*** The data Section Begins ***

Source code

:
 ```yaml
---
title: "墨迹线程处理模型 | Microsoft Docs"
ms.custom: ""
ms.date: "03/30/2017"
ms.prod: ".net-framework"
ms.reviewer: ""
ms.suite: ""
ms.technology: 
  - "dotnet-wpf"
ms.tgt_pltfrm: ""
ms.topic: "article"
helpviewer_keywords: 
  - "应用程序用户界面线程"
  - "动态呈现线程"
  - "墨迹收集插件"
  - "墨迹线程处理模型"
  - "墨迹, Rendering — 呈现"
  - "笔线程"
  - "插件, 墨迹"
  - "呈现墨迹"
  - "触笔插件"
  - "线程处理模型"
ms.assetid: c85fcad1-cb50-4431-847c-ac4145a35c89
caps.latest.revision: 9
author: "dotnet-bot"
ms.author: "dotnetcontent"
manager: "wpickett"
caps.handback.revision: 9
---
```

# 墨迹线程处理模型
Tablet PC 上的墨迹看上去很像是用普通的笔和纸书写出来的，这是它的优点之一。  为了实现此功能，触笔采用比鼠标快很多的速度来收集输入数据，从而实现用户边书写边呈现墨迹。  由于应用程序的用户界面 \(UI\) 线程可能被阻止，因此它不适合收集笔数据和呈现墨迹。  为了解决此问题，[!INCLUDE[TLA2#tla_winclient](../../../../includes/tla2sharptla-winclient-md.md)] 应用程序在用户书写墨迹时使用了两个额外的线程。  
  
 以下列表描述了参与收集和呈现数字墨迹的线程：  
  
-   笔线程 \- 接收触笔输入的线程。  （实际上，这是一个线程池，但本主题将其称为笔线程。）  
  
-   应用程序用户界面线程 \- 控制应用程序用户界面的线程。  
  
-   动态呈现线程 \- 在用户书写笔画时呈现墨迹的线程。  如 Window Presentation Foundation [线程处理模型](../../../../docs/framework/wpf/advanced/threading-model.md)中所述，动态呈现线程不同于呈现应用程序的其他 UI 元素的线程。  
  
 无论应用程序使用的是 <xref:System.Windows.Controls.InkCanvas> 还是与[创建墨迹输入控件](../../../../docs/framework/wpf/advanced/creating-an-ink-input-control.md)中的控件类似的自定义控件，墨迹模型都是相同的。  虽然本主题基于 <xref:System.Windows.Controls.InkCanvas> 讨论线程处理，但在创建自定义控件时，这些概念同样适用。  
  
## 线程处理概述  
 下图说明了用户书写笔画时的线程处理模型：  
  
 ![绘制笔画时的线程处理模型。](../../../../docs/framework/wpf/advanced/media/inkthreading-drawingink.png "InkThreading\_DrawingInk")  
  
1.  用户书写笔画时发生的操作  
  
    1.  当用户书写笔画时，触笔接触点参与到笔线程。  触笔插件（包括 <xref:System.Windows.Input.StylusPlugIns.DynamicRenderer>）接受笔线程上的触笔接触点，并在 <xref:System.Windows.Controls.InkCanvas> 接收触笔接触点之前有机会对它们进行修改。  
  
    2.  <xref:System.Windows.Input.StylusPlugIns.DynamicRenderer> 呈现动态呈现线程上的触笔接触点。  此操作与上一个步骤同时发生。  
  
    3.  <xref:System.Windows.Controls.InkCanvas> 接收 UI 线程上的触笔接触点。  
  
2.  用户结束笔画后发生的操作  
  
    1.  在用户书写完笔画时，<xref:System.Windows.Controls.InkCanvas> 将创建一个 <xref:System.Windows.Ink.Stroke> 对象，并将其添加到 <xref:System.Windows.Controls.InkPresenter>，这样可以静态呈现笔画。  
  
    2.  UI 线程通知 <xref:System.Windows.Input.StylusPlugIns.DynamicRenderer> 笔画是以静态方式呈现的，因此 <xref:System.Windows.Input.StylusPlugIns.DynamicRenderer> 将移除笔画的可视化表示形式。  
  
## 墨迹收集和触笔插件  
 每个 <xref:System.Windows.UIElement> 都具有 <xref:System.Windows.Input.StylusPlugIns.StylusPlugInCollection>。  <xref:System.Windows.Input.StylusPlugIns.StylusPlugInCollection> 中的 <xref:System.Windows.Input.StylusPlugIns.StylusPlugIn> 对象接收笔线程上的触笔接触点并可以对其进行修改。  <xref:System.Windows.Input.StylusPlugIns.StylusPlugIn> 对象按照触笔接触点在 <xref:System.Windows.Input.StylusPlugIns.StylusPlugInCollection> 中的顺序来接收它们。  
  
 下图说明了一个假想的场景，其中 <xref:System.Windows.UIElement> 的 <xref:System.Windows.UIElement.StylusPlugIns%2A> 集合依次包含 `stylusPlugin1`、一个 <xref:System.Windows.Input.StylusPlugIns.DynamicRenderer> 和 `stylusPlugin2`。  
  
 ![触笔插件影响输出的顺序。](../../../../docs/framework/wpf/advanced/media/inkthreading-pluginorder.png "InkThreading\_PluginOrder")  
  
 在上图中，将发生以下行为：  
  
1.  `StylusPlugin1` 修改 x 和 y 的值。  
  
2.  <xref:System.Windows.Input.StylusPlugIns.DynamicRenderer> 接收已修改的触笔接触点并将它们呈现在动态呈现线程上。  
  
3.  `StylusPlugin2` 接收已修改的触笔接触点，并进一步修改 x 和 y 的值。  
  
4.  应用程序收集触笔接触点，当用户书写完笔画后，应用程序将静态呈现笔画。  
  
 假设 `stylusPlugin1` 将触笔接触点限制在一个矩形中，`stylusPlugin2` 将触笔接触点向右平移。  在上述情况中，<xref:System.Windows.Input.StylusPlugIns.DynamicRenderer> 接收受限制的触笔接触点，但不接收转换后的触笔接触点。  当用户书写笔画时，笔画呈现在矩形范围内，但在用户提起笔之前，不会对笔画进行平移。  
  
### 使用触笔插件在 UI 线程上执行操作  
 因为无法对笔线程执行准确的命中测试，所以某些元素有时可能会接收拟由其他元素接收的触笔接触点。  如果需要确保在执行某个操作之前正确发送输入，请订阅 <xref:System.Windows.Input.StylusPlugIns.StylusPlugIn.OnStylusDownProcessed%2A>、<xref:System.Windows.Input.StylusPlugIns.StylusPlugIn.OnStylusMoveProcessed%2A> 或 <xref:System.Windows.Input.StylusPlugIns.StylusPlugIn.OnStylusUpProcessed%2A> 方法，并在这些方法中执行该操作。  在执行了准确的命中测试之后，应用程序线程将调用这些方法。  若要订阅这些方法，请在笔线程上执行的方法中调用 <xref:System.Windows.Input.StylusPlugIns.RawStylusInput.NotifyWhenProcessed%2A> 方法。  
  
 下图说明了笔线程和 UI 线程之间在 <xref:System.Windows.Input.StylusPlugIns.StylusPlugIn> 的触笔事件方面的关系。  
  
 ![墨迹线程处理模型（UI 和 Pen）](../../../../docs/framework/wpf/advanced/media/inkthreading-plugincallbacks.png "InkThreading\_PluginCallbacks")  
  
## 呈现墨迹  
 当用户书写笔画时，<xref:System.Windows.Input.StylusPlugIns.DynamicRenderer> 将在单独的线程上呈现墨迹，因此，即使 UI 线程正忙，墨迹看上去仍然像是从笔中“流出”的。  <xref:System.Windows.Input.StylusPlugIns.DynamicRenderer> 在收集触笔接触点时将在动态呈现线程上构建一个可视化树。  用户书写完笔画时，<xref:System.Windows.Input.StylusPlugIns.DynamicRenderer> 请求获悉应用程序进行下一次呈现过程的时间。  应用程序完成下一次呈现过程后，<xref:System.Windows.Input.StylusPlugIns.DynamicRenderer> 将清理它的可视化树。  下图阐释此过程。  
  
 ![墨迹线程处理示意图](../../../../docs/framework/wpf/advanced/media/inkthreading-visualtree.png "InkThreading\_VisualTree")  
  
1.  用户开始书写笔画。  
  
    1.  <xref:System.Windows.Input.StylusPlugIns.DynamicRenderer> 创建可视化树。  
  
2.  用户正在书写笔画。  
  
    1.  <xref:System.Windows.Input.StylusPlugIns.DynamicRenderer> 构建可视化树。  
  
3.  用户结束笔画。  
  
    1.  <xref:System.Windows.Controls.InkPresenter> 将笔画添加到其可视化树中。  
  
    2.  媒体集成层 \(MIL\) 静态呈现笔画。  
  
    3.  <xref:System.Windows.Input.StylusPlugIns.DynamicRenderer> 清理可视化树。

*** The data Section Ends ***

## Problem
Only the lines from the beginning of the material to the line containing "动态呈现线程 \- 在用户书写笔画时呈现墨迹的线程。" should be echoed, verbatim and in full.

## Completed task
Source code

:
 ```yaml
---
title: "墨迹线程处理模型 | Microsoft Docs"
ms.custom: ""
ms.date: "03/30/2017"
ms.prod: ".net-framework"
ms.reviewer: ""
ms.suite: ""
ms.technology: 
  - "dotnet-wpf"
ms.tgt_pltfrm: ""
ms.topic: "article"
helpviewer_keywords: 
  - "应用程序用户界面线程"
  - "动态呈现线程"
  - "墨迹收集插件"
  - "墨迹线程处理模型"
  - "墨迹, Rendering — 呈现"
  - "笔线程"
  - "插件, 墨迹"
  - "呈现墨迹"
  - "触笔插件"
  - "线程处理模型"
ms.assetid: c85fcad1-cb50-4431-847c-ac4145a35c89
caps.latest.revision: 9
author: "dotnet-bot"
ms.author: "dotnetcontent"
manager: "wpickett"
caps.handback.revision: 9
---
```

# 墨迹线程处理模型
Tablet PC 上的墨迹看上去很像是用普通的笔和纸书写出来的，这是它的优点之一。  为了实现此功能，触笔采用比鼠标快很多的速度来收集输入数据，从而实现用户边书写边呈现墨迹。  由于应用程序的用户界面 \(UI\) 线程可能被阻止，因此它不适合收集笔数据和呈现墨迹。  为了解决此问题，[!INCLUDE[TLA2#tla_winclient](../../../../includes/tla2sharptla-winclient-md.md)] 应用程序在用户书写墨迹时使用了两个额外的线程。  
  
 以下列表描述了参与收集和呈现数字墨迹的线程：  
  
-   笔线程 \- 接收触笔输入的线程。  （实际上，这是一个线程池，但本主题将其称为笔线程。）  
  
-   应用程序用户界面线程 \- 控制应用程序用户界面的线程。  
  
-   动态呈现线程 \- 在用户书写笔画时呈现墨迹的线程。  如 Window Presentation Foundation [线程处理模型](../../../../docs/framework/wpf/advanced/threading-model.md)中所述，动态呈现线程不同于呈现应用程序的其他 UI 元素的线程。  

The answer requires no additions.